═════ Records for the task ═════

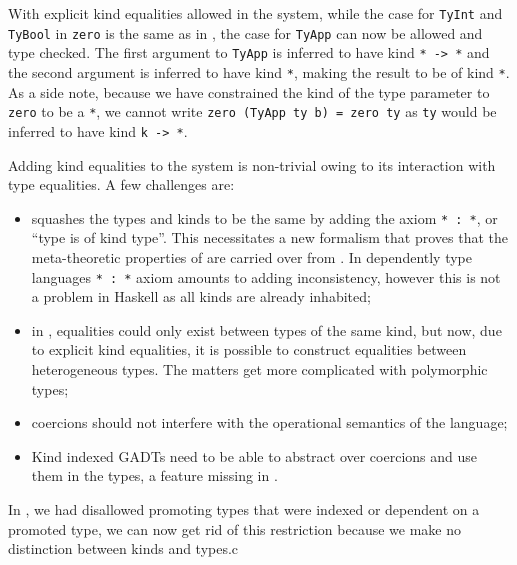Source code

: \documentclass[manuscript,screen,nonacm]{acmart}
\begin{document}
With explicit kind equalities allowed in the system, while the case for \lstinline{TyInt} and \lstinline{TyBool} in \lstinline{zero} is the same as in \SFC, the case for \lstinline{TyApp} can now be allowed and type checked. The first argument to \lstinline{TyApp} is inferred to have kind \lstinline{* -> *} and the second argument is inferred to have kind \lstinline{*}, making the result to be of kind \lstinline{*}. As a side note, because we have constrained the kind of the type parameter to \lstinline{zero} to be a \lstinline{*}, we cannot write \lstinline{zero (TyApp ty b) = zero ty} as \lstinline{ty} would be inferred to have kind \lstinline{k -> *}.

Adding kind equalities to the system is non-trivial owing to its interaction with type equalities. A few challenges are:
\begin{itemize}
 \item \SFK squashes the types and kinds to be the same by adding the axiom \lstinline{* : *}, or ``type is of kind type''. This necessitates a new formalism that proves that the meta-theoretic properties of \SFK are carried over from \SFC. In dependently type languages \lstinline{* : *} axiom amounts to adding inconsistency, however this is not a problem in Haskell as all kinds are already inhabited;
 \item in \SFC, equalities could only exist between types of the same kind, but now, due to explicit kind equalities, it is possible to construct equalities between heterogeneous types. The matters get more complicated with polymorphic types;
 \item coercions should not interfere with the operational semantics of the language;
 \item Kind indexed GADTs need to be able to abstract over coercions and use them in the types, a feature missing in \SFC.
\end{itemize}

In \SFP, we had disallowed promoting types that were indexed or dependent on a promoted type, we can now get rid of this restriction because we make no distinction between kinds and types.c
\end{document}
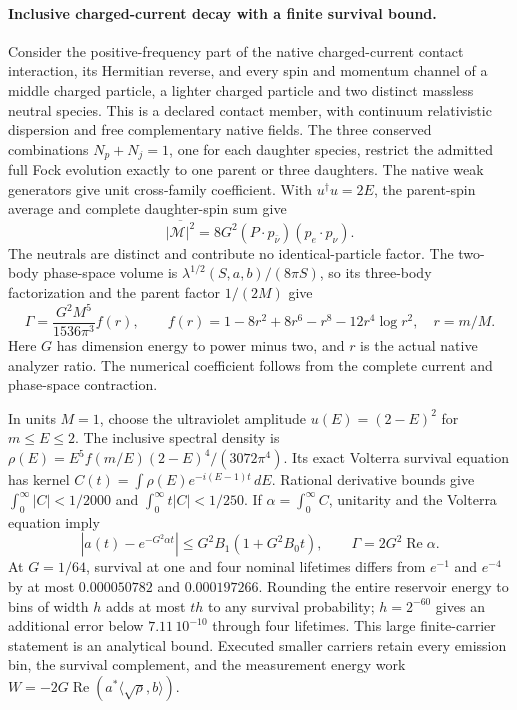 \paragraph{Inclusive charged-current decay with a finite survival bound.}
Consider the positive-frequency part of the native charged-current contact
interaction, its Hermitian reverse, and every spin and momentum channel of
a middle charged particle, a lighter charged particle and two distinct
massless neutral species. This is a declared contact member, with continuum
relativistic dispersion and free complementary native fields. The three
conserved combinations $N_p+N_j=1$, one for each daughter species, restrict
the admitted full Fock evolution exactly to one parent or three daughters.
The native weak generators give unit cross-family coefficient. With
$u^\dagger u=2E$, the parent-spin average and complete daughter-spin sum give
\[
 \overline{|\mathcal M|^2}
 =8G^2(P\cdot p_{\bar\nu})(p_e\cdot p_\nu).
\]
The neutrals are distinct and contribute no identical-particle factor.
The two-body phase-space volume is
$\lambda^{1/2}(S,a,b)/(8\pi S)$, so its three-body factorization and the
parent factor $1/(2M)$ give
\[
 \Gamma=\frac{G^2M^5}{1536\pi^3}f(r),\qquad
 f(r)=1-8r^2+8r^6-r^8-12r^4\log r^2,
 \quad r=m/M.
\]
Here $G$ has dimension energy to power minus two, and $r$ is the actual
native analyzer ratio. The numerical coefficient follows from the complete
current and phase-space contraction.

In units $M=1$, choose the ultraviolet amplitude $u(E)=(2-E)^2$ for
$m\leq E\leq2$. The inclusive spectral density is
$\rho(E)=E^5 f(m/E)(2-E)^4/(3072\pi^4)$. Its exact Volterra survival equation
has kernel $C(t)=\int\rho(E)e^{-i(E-1)t}\,dE$. Rational derivative bounds give
$\int_0^\infty|C|<1/2000$ and
$\int_0^\infty t|C|<1/250$. If
$\alpha=\int_0^\infty C$, unitarity and the Volterra equation imply
\[
 |a(t)-e^{-G^2\alpha t}|
 \leq G^2B_1(1+G^2B_0t),\qquad
 \Gamma=2G^2\operatorname{Re}\alpha.
\]
At $G=1/64$, survival at one and four nominal lifetimes differs from
$e^{-1}$ and $e^{-4}$ by at most $0.000050782$ and $0.000197266$.
Rounding the entire reservoir energy to bins of width $h$ adds at most
$th$ to any survival probability; $h=2^{-60}$ gives an additional error
below $7.11\,10^{-10}$ through four lifetimes. This large finite-carrier
statement is an analytical bound. Executed smaller carriers retain every
emission bin, the survival complement, and the measurement energy work
$W=-2G\operatorname{Re}(a^*\langle\sqrt\rho,b\rangle)$.

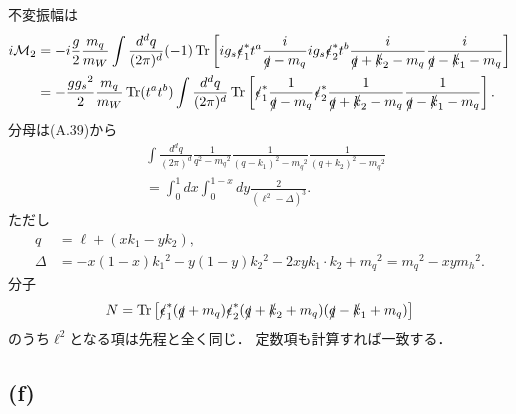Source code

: \begin{center}
\end{center}
不変振幅は
\begin{align*}
  i\mathcal{M}_2 &= -i \frac{g}{2} \frac{m_q}{m_W} \int\frac{d^dq}{(2\pi)^d} (-1)
  \operatorname{Tr} \left[ ig_s \slashed\epsilon_1^\ast t^a \frac{i}{\slashed{q}-m_q} ig_s \slashed\epsilon_2^\ast t^b \frac{i}{\slashed{q}+\slashed{k}_2-m_q} \frac{i}{\slashed{q}-\slashed{k}_1-m_q} \right] \\
  &= - \frac{gg_s{}^2}{2} \frac{m_q}{m_W} \operatorname{Tr}(t^at^b) \int\frac{d^dq}{(2\pi)^d}
  \operatorname{Tr} \left[ \slashed\epsilon_1^\ast \frac{1}{\slashed{q}-m_q} \slashed\epsilon_2^\ast \frac{1}{\slashed{q}+\slashed{k}_2-m_q} \frac{1}{\slashed{q}-\slashed{k}_1-m_q} \right] .
\end{align*}
分母は(A.39)から
\begin{align*}
  & \int\frac{d^dq}{(2\pi)^d} \frac{1}{q^2-m_q{}^2} \frac{1}{(q-k_1)^2-m_q{}^2} \frac{1}{(q+k_2)^2-m_q{}^2} \\
  &= \int_0^1 dx \int_0^{1-x} dy \frac{2}{(\ell^2-\Delta)^3} .
\end{align*}
ただし
\begin{align*}
  q &= \ell + (xk_1 - yk_2) , \\
  \Delta &= - x(1-x) k_1{}^2 - y(1-y) k_2{}^2 - 2xyk_1\cdot k_2 + m_q{}^2 = m_q{}^2 - xy m_h{}^2 .
\end{align*}
分子
\[ N = \operatorname{Tr}\left[ \slashed\epsilon_1^\ast (\slashed{q}+m_q) \slashed\epsilon_2^\ast (\slashed{q}+\slashed{k}_2+m_q) (\slashed{q}-\slashed{k}_1+m_q) \right] \]
のうち\(\ell^2\)となる項は先程と全く同じ．
定数項も計算すれば一致する．

\subsection{(f)}
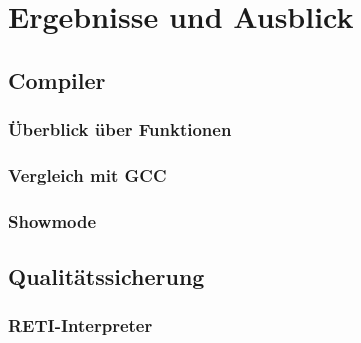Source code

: 
\chapter{Ergebnisse und Ausblick}
\label{ch:ergebnisse_und_ausblick}

\section{Compiler}
\subsection{Überblick über Funktionen}

\subsection{Vergleich mit GCC}

\subsection{Showmode}
%
\section{Qualitätssicherung}
\label{sec:qualitätssicherung}

\subsection{RETI-Interpreter}

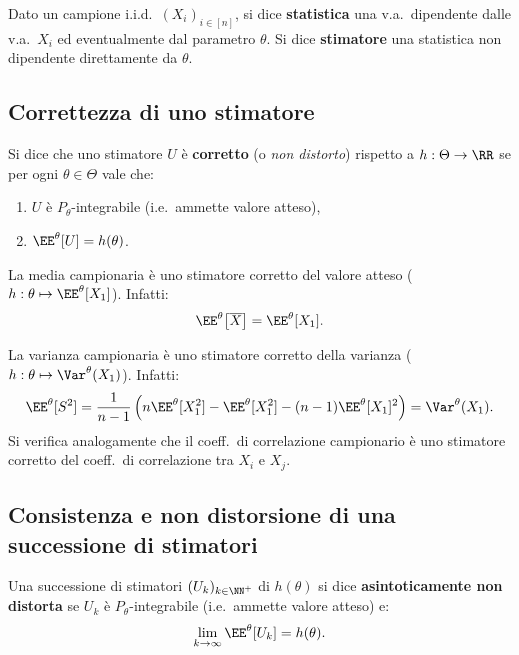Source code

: \begin{multicols*}{2}
\begin{definition}
    Dato un campione i.i.d.~$(X_i)_{i \in [n]}$, si dice \textbf{statistica}
    una v.a.~dipendente dalle v.a.~$X_i$ ed eventualmente dal parametro $\theta$.
    Si dice \textbf{stimatore} una statistica non dipendente direttamente da $\theta$.
\end{definition}

\subsection{Correttezza di uno stimatore}

\begin{definition}
    Si dice che uno stimatore $U$ è \textbf{corretto} (o \textit{non distorto}) rispetto
    a $h : \Theta \to \RR$ se per ogni $\theta \in \Theta$ vale che:
    \begin{enumerate}[(i.)]
        \item $U$ è $P_\theta$-integrabile (i.e.~ammette valore atteso),
        \item $\EE^\theta[U] = h(\theta)$.
    \end{enumerate}
\end{definition}

\begin{remark}
    La media campionaria è uno stimatore corretto del valore atteso ($h : \theta \mapsto \EE^\theta[X_1]$). Infatti:
    \[
        \EE^\theta\!\left[\overline{X}\right] = \EE^\theta[X_1].
    \]
\end{remark}

\begin{remark}
    La varianza campionaria è uno stimatore corretto della varianza ($h : \theta \mapsto \Var^\theta(X_1)$). Infatti:
    \[
        \EE^\theta[S^2] = \frac{1}{n-1} \left( n \EE^\theta[X_1^2] - \EE^\theta[X_1^2] - (n-1) \EE^\theta[X_1]^2 \right) = \Var^\theta(X_1).
    \]
    Si verifica analogamente che il coeff.~di correlazione campionario è uno stimatore corretto del
    coeff.~di correlazione tra $X_i$ e $X_j$.
\end{remark}

\subsection{Consistenza e non distorsione di una successione di stimatori}

\begin{definition}
    Una successione di stimatori $(U_k)_{k \in \NN^+}$ di $h(\theta)$ si dice
    \textbf{asintoticamente non distorta} se $U_k$ è $P_\theta$-integrabile
    (i.e.~ammette valore atteso) e:
    \[
        \lim_{k \to \infty} \EE^\theta[U_k] = h(\theta).
    \]
\end{definition}


\end{multicols*}

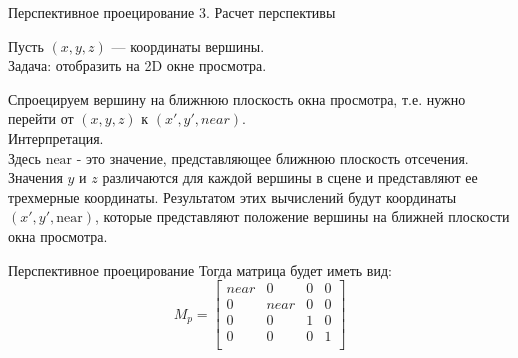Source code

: \documentclass{beamer}
\begin{document}
	\begin{frame}{Перспективное проецирование}
		3. Расчет перспективы

		Пусть $(x, y, z)$ --- координаты вершины. \\ 
		Задача: отобразить на 2D окне просмотра.

    Спроецируем вершину на ближнюю плоскость окна просмотра, т.е. нужно перейти от $(x,y,z)$ к $(x',y',near)$. \\
		Интерпретация. \\
    Здесь $\text{near}$ - это значение, представляющее ближнюю плоскость отсечения. Значения $y$ и $z$ различаются для каждой вершины в сцене и представляют ее трехмерные координаты. Результатом этих вычислений будут координаты $(x', y', \text{near})$, которые представляют положение вершины на ближней плоскости окна просмотра.



	\end{frame}

	\begin{frame}{Перспективное проецирование}
		Тогда матрица будет иметь вид:
 \[
	M_p = 
	 \begin{bmatrix}
		near & 0 & 0 & 0 \\
		0 & near & 0 & 0 \\
		0 & 0 & 1 & 0 \\
		0 & 0 & 0 & 1 \\
	\end{bmatrix}	
	\]

	\end{frame}
\end{document}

═════

What is needed is an exact retyping of the lines from the start of the data through the line with "are already inhabited;", with both end lines kept and every picture left out.

** Solution to this task **
Source code

: \documentclass[manuscript,screen,nonacm]{acmart}
\begin{document}
With explicit kind equalities allowed in the system, while the case for \lstinline{TyInt} and \lstinline{TyBool} in \lstinline{zero} is the same as in \SFC, the case for \lstinline{TyApp} can now be allowed and type checked. The first argument to \lstinline{TyApp} is inferred to have kind \lstinline{* -> *} and the second argument is inferred to have kind \lstinline{*}, making the result to be of kind \lstinline{*}. As a side note, because we have constrained the kind of the type parameter to \lstinline{zero} to be a \lstinline{*}, we cannot write \lstinline{zero (TyApp ty b) = zero ty} as \lstinline{ty} would be inferred to have kind \lstinline{k -> *}.

Adding kind equalities to the system is non-trivial owing to its interaction with type equalities. A few challenges are:
\begin{itemize}
 \item \SFK squashes the types and kinds to be the same by adding the axiom \lstinline{* : *}, or ``type is of kind type''. This necessitates a new formalism that proves that the meta-theoretic properties of \SFK are carried over from \SFC. In dependently type languages \lstinline{* : *} axiom amounts to adding inconsistency, however this is not a problem in Haskell as all kinds are already inhabited;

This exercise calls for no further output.